#### [EXERCISE OBJECTIVE]
Only an exact copy of the records, from the line with "Podem ser integrantes" through the last line, is wanted.

#### [DATASET RECORDS]
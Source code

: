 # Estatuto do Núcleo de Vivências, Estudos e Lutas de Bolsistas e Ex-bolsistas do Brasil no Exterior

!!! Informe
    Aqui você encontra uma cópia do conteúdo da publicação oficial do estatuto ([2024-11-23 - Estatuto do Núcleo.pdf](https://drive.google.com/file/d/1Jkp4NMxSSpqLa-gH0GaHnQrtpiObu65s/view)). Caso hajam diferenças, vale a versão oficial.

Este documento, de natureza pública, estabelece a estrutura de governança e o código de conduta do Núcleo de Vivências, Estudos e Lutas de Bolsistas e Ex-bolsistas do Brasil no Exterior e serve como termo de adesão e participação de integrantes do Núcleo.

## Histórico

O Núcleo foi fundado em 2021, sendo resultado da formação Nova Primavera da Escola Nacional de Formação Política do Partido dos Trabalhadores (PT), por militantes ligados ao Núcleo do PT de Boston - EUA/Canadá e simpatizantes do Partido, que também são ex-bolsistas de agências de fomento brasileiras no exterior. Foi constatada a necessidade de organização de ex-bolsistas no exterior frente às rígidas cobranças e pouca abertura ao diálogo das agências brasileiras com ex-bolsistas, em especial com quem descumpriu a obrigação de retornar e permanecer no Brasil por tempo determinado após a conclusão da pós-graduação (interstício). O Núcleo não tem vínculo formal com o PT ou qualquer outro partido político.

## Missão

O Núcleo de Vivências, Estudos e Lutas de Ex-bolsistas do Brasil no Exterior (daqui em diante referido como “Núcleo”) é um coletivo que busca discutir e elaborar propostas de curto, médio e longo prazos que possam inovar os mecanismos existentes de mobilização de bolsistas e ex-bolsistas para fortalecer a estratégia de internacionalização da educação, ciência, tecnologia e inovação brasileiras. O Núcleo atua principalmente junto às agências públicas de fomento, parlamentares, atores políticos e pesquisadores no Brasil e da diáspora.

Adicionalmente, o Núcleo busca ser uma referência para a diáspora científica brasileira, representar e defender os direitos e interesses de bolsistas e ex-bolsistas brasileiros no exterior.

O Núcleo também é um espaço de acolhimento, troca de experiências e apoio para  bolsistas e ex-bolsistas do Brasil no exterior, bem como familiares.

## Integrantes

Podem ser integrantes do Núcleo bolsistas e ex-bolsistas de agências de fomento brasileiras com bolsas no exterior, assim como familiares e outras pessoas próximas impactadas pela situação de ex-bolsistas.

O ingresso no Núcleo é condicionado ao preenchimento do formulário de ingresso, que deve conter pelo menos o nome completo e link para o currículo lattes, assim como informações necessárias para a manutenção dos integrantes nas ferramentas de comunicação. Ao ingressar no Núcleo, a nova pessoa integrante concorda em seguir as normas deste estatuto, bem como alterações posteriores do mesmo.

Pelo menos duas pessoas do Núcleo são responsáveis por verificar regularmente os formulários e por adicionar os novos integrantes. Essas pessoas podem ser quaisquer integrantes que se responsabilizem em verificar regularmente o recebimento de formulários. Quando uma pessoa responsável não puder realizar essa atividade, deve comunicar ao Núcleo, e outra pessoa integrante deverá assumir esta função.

#### [OUTPUT OF THE EXERCISE]
Podem ser integrantes do Núcleo bolsistas e ex-bolsistas de agências de fomento brasileiras com bolsas no exterior, assim como familiares e outras pessoas próximas impactadas pela situação de ex-bolsistas.

O ingresso no Núcleo é condicionado ao preenchimento do formulário de ingresso, que deve conter pelo menos o nome completo e link para o currículo lattes, assim como informações necessárias para a manutenção dos integrantes nas ferramentas de comunicação. Ao ingressar no Núcleo, a nova pessoa integrante concorda em seguir as normas deste estatuto, bem como alterações posteriores do mesmo.

Pelo menos duas pessoas do Núcleo são responsáveis por verificar regularmente os formulários e por adicionar os novos integrantes. Essas pessoas podem ser quaisquer integrantes que se responsabilizem em verificar regularmente o recebimento de formulários. Quando uma pessoa responsável não puder realizar essa atividade, deve comunicar ao Núcleo, e outra pessoa integrante deverá assumir esta função.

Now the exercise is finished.